When you reach the line in the listing below that contains "atelic\_ext + simultaneous", begin returning lines exactly as written, and stop after the line that contains "simultaneous + multi\_begin\_to\_end". Return no other lines.

(TASK DATA Opens)

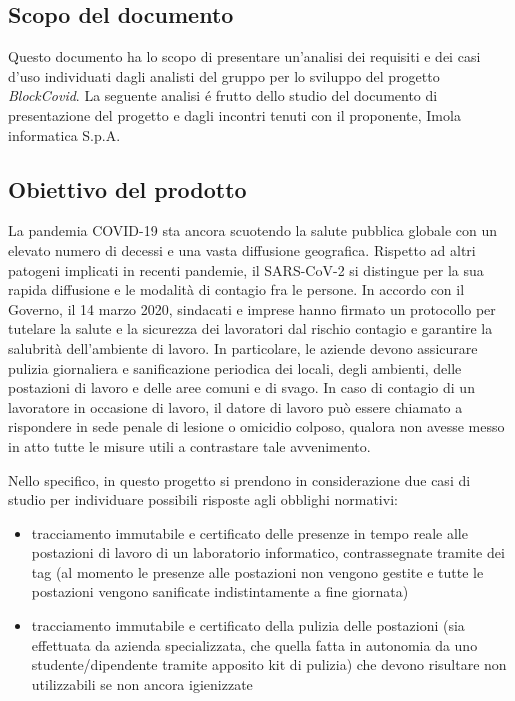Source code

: \subsection{Scopo del documento}
Questo documento ha lo scopo di presentare un'analisi dei requisiti e dei casi d'uso individuati dagli analisti del gruppo \Gruppo{} per lo sviluppo del progetto \emph{BlockCovid}. La seguente analisi \'{e} frutto dello studio del documento di presentazione del progetto e dagli incontri tenuti con il proponente, Imola informatica S.p.A.

\subsection{Obiettivo del prodotto}
La pandemia COVID-19 sta ancora scuotendo la salute pubblica globale con un elevato numero di decessi e
una vasta diffusione geografica. Rispetto ad altri patogeni implicati in recenti pandemie, il SARS-CoV-2 si
distingue per la sua rapida diffusione e le modalità di contagio fra le persone.
In accordo con il Governo, il 14 marzo 2020, sindacati e imprese hanno firmato un protocollo per tutelare la
salute e la sicurezza dei lavoratori dal rischio contagio e garantire la salubrità dell’ambiente di lavoro. In
particolare, le aziende devono assicurare pulizia giornaliera e sanificazione periodica dei locali, degli
ambienti, delle postazioni di lavoro e delle aree comuni e di svago. In caso di contagio di un lavoratore in
occasione di lavoro, il datore di lavoro può essere chiamato a rispondere in sede penale di lesione o omicidio colposo, qualora non avesse messo in atto tutte le misure utili a contrastare tale
avvenimento.

Nello specifico, in questo progetto si prendono in considerazione due casi di studio per individuare possibili
risposte agli obblighi normativi:
\begin{itemize}
    \item tracciamento immutabile e certificato delle presenze in tempo reale alle postazioni di lavoro di un
    laboratorio informatico, contrassegnate tramite dei tag  (al momento le presenze alle postazioni
    non vengono gestite e tutte le postazioni vengono sanificate indistintamente a fine giornata)
    \item tracciamento immutabile e certificato della pulizia delle postazioni (sia effettuata da azienda
    specializzata, che quella fatta in autonomia da uno studente/dipendente tramite apposito kit di
    pulizia) che devono risultare non utilizzabili se non ancora igienizzate
\end{itemize}

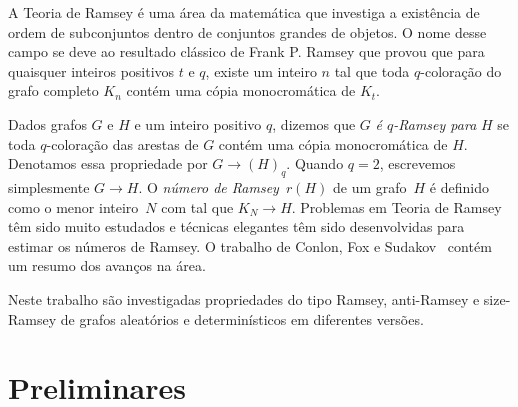 \documentclass[12pt,a4paper]{book}
\begin{document}
A Teoria de Ramsey é uma área da matemática que investiga a existência de ordem de subconjuntos dentro de conjuntos grandes de objetos.
O nome desse campo se deve ao resultado clássico de Frank P. Ramsey \cite{Ra} que provou que para quaisquer inteiros positivos $t$ e $q$, existe um inteiro $n$ tal que toda $q$-coloração do grafo completo $K_n$ contém uma cópia monocromática de $K_t$.


Dados grafos $G$ e $H$ e um inteiro positivo $q$, dizemos que $G$
\emph{é $q$-Ramsey para} $H$ se toda $q$-coloração das arestas de $G$ contém uma cópia monocromática de $H$.
Denotamos essa propriedade por $G\rightarrow (H)_q$.
Quando $q=2$, escrevemos simplesmente $G\rightarrow H$.
O \emph{número de Ramsey}~$r(H)$ de um grafo~$H$ é definido como o menor inteiro~$N$ com tal que $K_N \rightarrow H$.
Problemas em Teoria de Ramsey têm sido muito estudados e técnicas elegantes têm sido desenvolvidas  para estimar os números de Ramsey.
O trabalho de Conlon, Fox e Sudakov~\cite{CoFoSu15} contém um resumo  dos avanços na área.



Neste trabalho 
são investigadas propriedades do tipo Ramsey, anti-Ramsey
e size-Ramsey de grafos aleatórios e determinísticos em diferentes versões. 
\section{Preliminares}
\end{document}
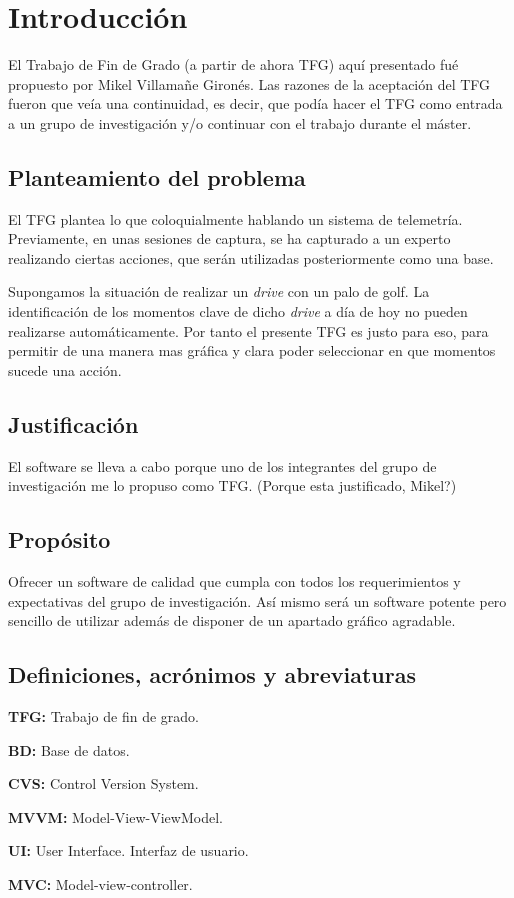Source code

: \chapter{Introducci\'{o}n} 
El Trabajo de Fin de Grado (a partir de ahora TFG) aqu\'{i} presentado fu\'{e} propuesto por Mikel Villama\~{n}e Giron\'{e}s.
Las razones de la aceptaci\'{o}n del TFG fueron que ve\'{i}a una continuidad, es decir, que pod\'{i}a hacer el TFG como entrada
a un grupo de investigaci\'{o}n y/o continuar con el trabajo durante el m\'{a}ster.

\section{Planteamiento del problema}
El TFG plantea lo que coloquialmente hablando un sistema de telemetr\'{i}a. Previamente, en unas sesiones de captura, se ha capturado
a un experto realizando ciertas acciones, que ser\'{a}n utilizadas posteriormente como una base.

Supongamos la situaci\'{o}n de realizar un \emph{drive} con un palo de golf. La identificaci\'{o}n de los momentos clave de dicho \emph{drive}
a d\'{i}a de hoy no pueden realizarse autom\'{a}ticamente. Por tanto el presente TFG es justo para eso, para permitir de una manera
mas gr\'{a}fica y clara poder seleccionar en que momentos sucede una acci\'{o}n.

\section{Justificaci\'{o}n}

El software se lleva a cabo porque uno de los integrantes del grupo de investigaci\'{o}n me lo propuso como TFG. (Porque esta justificado,
Mikel?)

\section{Prop\'{o}sito}
Ofrecer un software de calidad que cumpla con todos los requerimientos y expectativas del grupo de investigaci\'{o}n.
As\'{i} mismo ser\'{a} un software potente pero sencillo de utilizar adem\'{a}s de disponer de un apartado gr\'{a}fico agradable.

\section{Definiciones, acr\'{o}nimos y abreviaturas}
\textbf{TFG:} Trabajo de fin de grado.

\textbf{BD:} Base de datos.

\textbf{CVS:} Control Version System.

\textbf{MVVM:} Model-View-ViewModel.

\textbf{UI:} User Interface. Interfaz de usuario.

\textbf{MVC:} Model-view-controller.
 
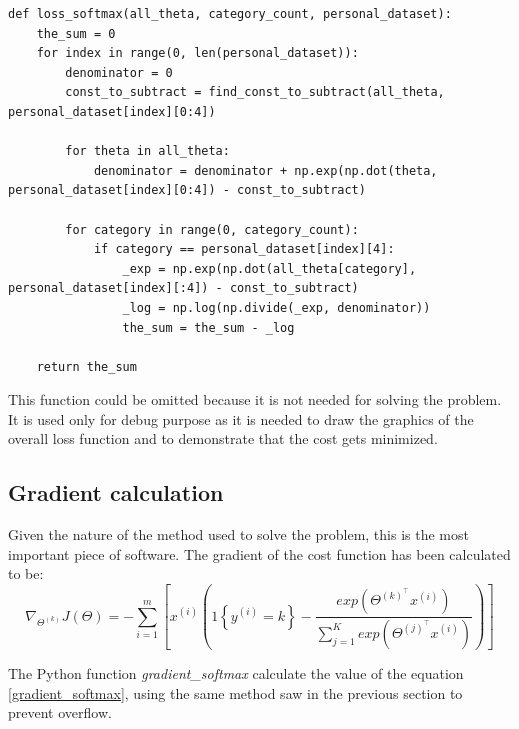 \documentclass[a4paper,11pt,oneside]{book}
\begin{document}
\begin{lstlisting}
def loss_softmax(all_theta, category_count, personal_dataset):
    the_sum = 0
    for index in range(0, len(personal_dataset)):
        denominator = 0
        const_to_subtract = find_const_to_subtract(all_theta, personal_dataset[index][0:4])
		
        for theta in all_theta:
            denominator = denominator + np.exp(np.dot(theta, personal_dataset[index][0:4]) - const_to_subtract)
		
        for category in range(0, category_count):
            if category == personal_dataset[index][4]:
                _exp = np.exp(np.dot(all_theta[category], personal_dataset[index][:4]) - const_to_subtract)
                _log = np.log(np.divide(_exp, denominator))
                the_sum = the_sum - _log
	
	return the_sum
\end{lstlisting}

This function could be omitted because it is not needed for solving the problem. It is used only for debug purpose as it is needed to draw the graphics of the overall loss function and to demonstrate that the cost gets minimized.

\subsection{Gradient calculation}
Given the nature of the method used to solve the problem, this is the most important piece of software. The gradient of the cost function has been calculated to be:
\begin{equation}
	\nabla_{\Theta^{(k)}}J(\Theta) = - \sum_{i=1}^{m} \left[ x^{(i)} \left( 1 \left\{ y^{(i)}=k \right\} -     \dfrac{exp\left(\Theta^{(k)^{\top}}x^{(i)} \right)}{ \sum_{j=1}^{K} exp\left(\Theta^{(j)^{\top}}x^{(i)} \right)}      \right) \right]
	\label{gradient_softmax}
\end{equation}

The Python function \textit{gradient\_softmax} calculate the value of the equation \ref{gradient_softmax}, using the same method saw in the previous section to prevent overflow.
\end{document}
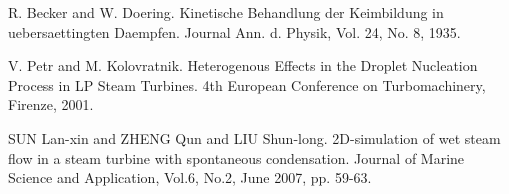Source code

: 
\begin{thebibliography}{10}

{\sc R. Becker and W. Doering}. {Kinetische Behandlung der Keimbildung in uebersaettingten Daempfen}. Journal Ann. d. Physik, Vol. 24, No. 8, 1935.



{\sc V. Petr and M. Kolovratnik}. {Heterogenous Effects in the Droplet Nucleation Process in LP Steam Turbines}. 4th European Conference on Turbomachinery, Firenze, 2001.



{\sc SUN Lan-xin and ZHENG Qun and LIU Shun-long}. {2D-simulation of wet steam flow in a steam turbine with spontaneous condensation}. Journal of Marine Science and Application, Vol.6, No.2, June 2007, pp. 59-63.

\end{thebibliography}
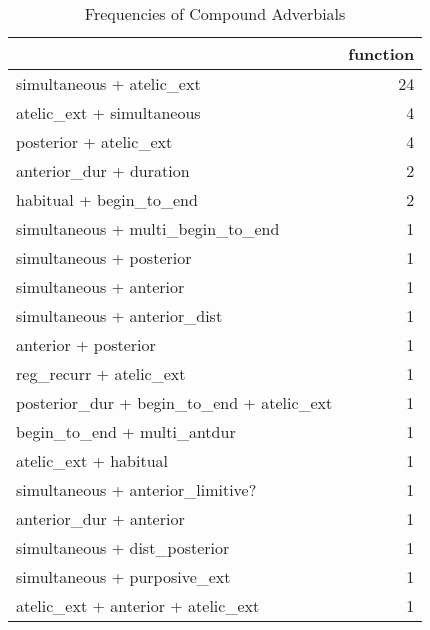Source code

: \begin{table}[htbp!]
\centering
\caption{Frequencies of Compound Adverbials}
\label{table:multi_ct}
\begin{tabular}{lr}
\toprule
{} &  function \\
\midrule
simultaneous + atelic\_ext                 &        24 \\
atelic\_ext + simultaneous                 &         4 \\
posterior + atelic\_ext                    &         4 \\
anterior\_dur + duration                   &         2 \\
habitual + begin\_to\_end                   &         2 \\
simultaneous + multi\_begin\_to\_end         &         1 \\
simultaneous + posterior                  &         1 \\
simultaneous + anterior                   &         1 \\
simultaneous + anterior\_dist              &         1 \\
anterior + posterior                      &         1 \\
reg\_recurr + atelic\_ext                   &         1 \\
posterior\_dur + begin\_to\_end + atelic\_ext &         1 \\
begin\_to\_end + multi\_antdur               &         1 \\
atelic\_ext + habitual                     &         1 \\
simultaneous + anterior\_limitive?         &         1 \\
anterior\_dur + anterior                   &         1 \\
simultaneous + dist\_posterior             &         1 \\
simultaneous + purposive\_ext              &         1 \\
atelic\_ext + anterior + atelic\_ext        &         1 \\
\bottomrule
\end{tabular}
\end{table}
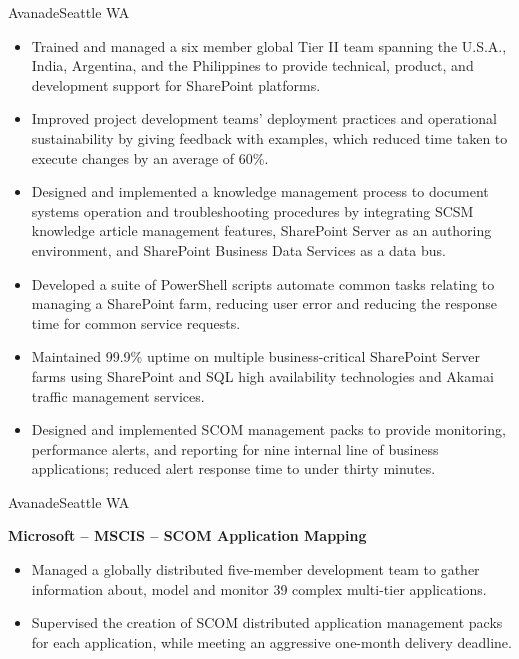 \documentclass[11pt,letter,roman]{moderncv} %
\begin{document}
{Avanade}{Seattle WA}{}{%
  \begin{itemize}
    \item Trained and managed a six member global Tier II team spanning the
      U.S.A., India, Argentina, and the Philippines to provide technical,
      product, and development support for SharePoint platforms.
    \item Improved project development teams’ deployment practices and
      operational sustainability by giving feedback with examples, which
      reduced time taken to execute changes by an average of 60\%.
    \item Designed and implemented a knowledge management process to document
      systems operation and troubleshooting procedures by integrating SCSM
      knowledge article management features, SharePoint Server as an authoring
      environment, and SharePoint Business Data Services as a data bus.
    \item Developed a suite of PowerShell scripts automate common tasks
      relating to managing a SharePoint farm, reducing user error and reducing
      the response time for common service requests.
    \item Maintained 99.9\% uptime on multiple business-critical SharePoint
      Server farms using SharePoint and SQL high availability technologies and
      Akamai traffic management services.
    \item Designed and implemented SCOM management packs to provide
      monitoring, performance alerts, and reporting for nine internal line of
      business applications; reduced alert response time to
      under thirty minutes.
  \end{itemize}
}
{Avanade}{Seattle WA}{}{%
  \textbf{Microsoft -- MSCIS -- SCOM Application Mapping}
  \begin{itemize}
    \item Managed a globally distributed five-member development team to
      gather information about, model and monitor 39 complex multi-tier
      applications.
    \item Supervised the creation of SCOM distributed application management
      packs for each application, while meeting an aggressive
      one-month delivery deadline.
  \end{itemize}
}
\end{document}
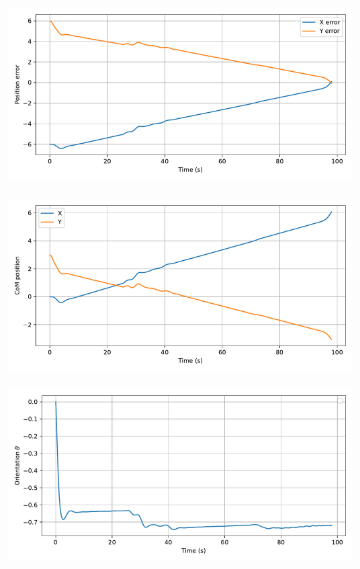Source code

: \begin{figure}[H]
    \centering
    \begin{subfigure}{0.45\linewidth}
        \centering
        \includegraphics[width=\linewidth]{figures/Simulations/sim1circles_delta/evolution_0.pdf}
    \end{subfigure}
    \begin{subfigure}{0.45\linewidth}
        \centering
        \includegraphics[width=\linewidth]{figures/Simulations/sim1circles_delta/evolution_4.pdf}
    \end{subfigure}
    \hfill
    \begin{subfigure}{0.45\linewidth}
        \centering
        \includegraphics[width=\linewidth]{figures/Simulations/sim1circles_delta/evolution_2.pdf}

\end{subfigure}
\end{figure}
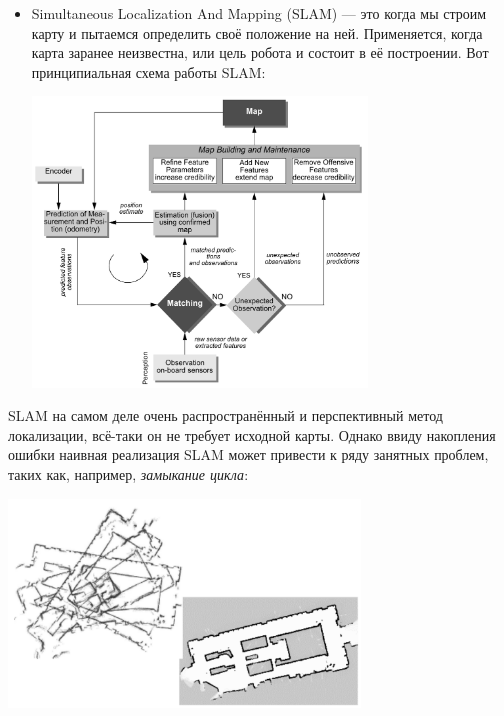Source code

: \documentclass{../../text-style}
\begin{document}
\begin{itemize}
\begin{itemize}
\begin{center}
            \end{center}
    \end{itemize}
    \item Simultaneous Localization And Mapping (SLAM) --- это когда мы строим карту и пытаемся определить своё положение на ней.
        Применяется, когда карта заранее неизвестна, или цель робота и состоит в её построении.
        Вот принципиальная схема работы SLAM:
        \begin{center}
            \includegraphics[width=0.7\textwidth]{slam.png}
        \end{center}
\end{itemize}

SLAM на самом деле очень распространённый и перспективный метод локализации, всё-таки он не требует исходной карты.
Однако ввиду накопления ошибки наивная реализация SLAM может привести к ряду занятных проблем, таких как, например, \emph{замыкание цикла}:

\begin{center}
    \includegraphics[width=0.7\textwidth]{slamErrors.png}
\end{center}
\end{document}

(TASK DATA Closes)

THE COMPLETED TASK>
atelic\_ext + simultaneous                 &         4 \\
posterior + atelic\_ext                    &         4 \\
anterior\_dur + duration                   &         2 \\
habitual + begin\_to\_end                   &         2 \\
simultaneous + multi\_begin\_to\_end         &         1 \\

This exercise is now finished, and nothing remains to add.